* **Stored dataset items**
___

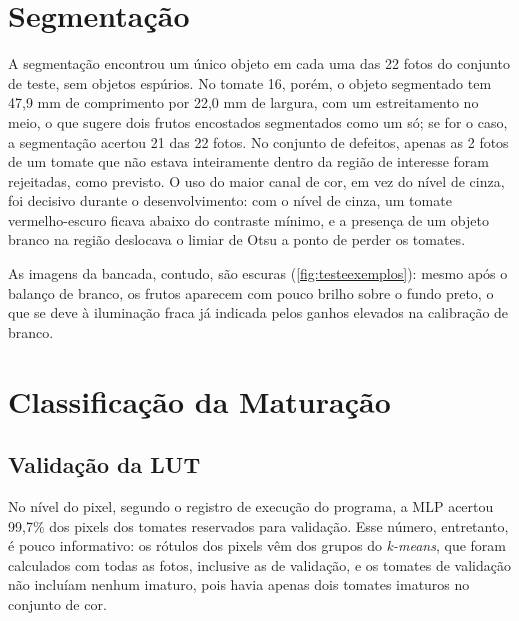 \section{Segmentação}

A segmentação encontrou um único objeto em cada uma das 22 fotos do conjunto de teste, sem objetos espúrios. No tomate 16, porém, o objeto segmentado tem 47,9 mm de comprimento por 22,0 mm de largura, com um estreitamento no meio, o que sugere dois frutos encostados segmentados como um só; se for o caso, a segmentação acertou 21 das 22 fotos. No conjunto de defeitos, apenas as 2 fotos de um tomate que não estava inteiramente dentro da região de interesse foram rejeitadas, como previsto. O uso do maior canal de cor, em vez do nível de cinza, foi decisivo durante o desenvolvimento: com o nível de cinza, um tomate vermelho-escuro ficava abaixo do contraste mínimo, e a presença de um objeto branco na região deslocava o limiar de Otsu a ponto de perder os tomates.

As imagens da bancada, contudo, são escuras (\autoref{fig:testeexemplos}): mesmo após o balanço de branco, os frutos aparecem com pouco brilho sobre o fundo preto, o que se deve à iluminação fraca já indicada pelos ganhos elevados na calibração de branco.

\section{Classificação da Maturação}

\subsection{Validação da LUT}

No nível do pixel, segundo o registro de execução do programa, a MLP acertou 99,7\% dos pixels dos tomates reservados para validação. Esse número, entretanto, é pouco informativo: os rótulos dos pixels vêm dos grupos do \textit{k-means}, que foram calculados com todas as fotos, inclusive as de validação, e os tomates de validação não incluíam nenhum imaturo, pois havia apenas dois tomates imaturos no conjunto de cor.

___

Set down each entry above exactly as it appears. Omit the pictures.

* **ANSWER TO THIS PROBLEM**
 \section{Segmentação}

A segmentação encontrou um único objeto em cada uma das 22 fotos do conjunto de teste, sem objetos espúrios. No tomate 16, porém, o objeto segmentado tem 47,9 mm de comprimento por 22,0 mm de largura, com um estreitamento no meio, o que sugere dois frutos encostados segmentados como um só; se for o caso, a segmentação acertou 21 das 22 fotos. No conjunto de defeitos, apenas as 2 fotos de um tomate que não estava inteiramente dentro da região de interesse foram rejeitadas, como previsto. O uso do maior canal de cor, em vez do nível de cinza, foi decisivo durante o desenvolvimento: com o nível de cinza, um tomate vermelho-escuro ficava abaixo do contraste mínimo, e a presença de um objeto branco na região deslocava o limiar de Otsu a ponto de perder os tomates.

As imagens da bancada, contudo, são escuras (\autoref{fig:testeexemplos}): mesmo após o balanço de branco, os frutos aparecem com pouco brilho sobre o fundo preto, o que se deve à iluminação fraca já indicada pelos ganhos elevados na calibração de branco.

\section{Classificação da Maturação}

\subsection{Validação da LUT}

No nível do pixel, segundo o registro de execução do programa, a MLP acertou 99,7\% dos pixels dos tomates reservados para validação. Esse número, entretanto, é pouco informativo: os rótulos dos pixels vêm dos grupos do \textit{k-means}, que foram calculados com todas as fotos, inclusive as de validação, e os tomates de validação não incluíam nenhum imaturo, pois havia apenas dois tomates imaturos no conjunto de cor.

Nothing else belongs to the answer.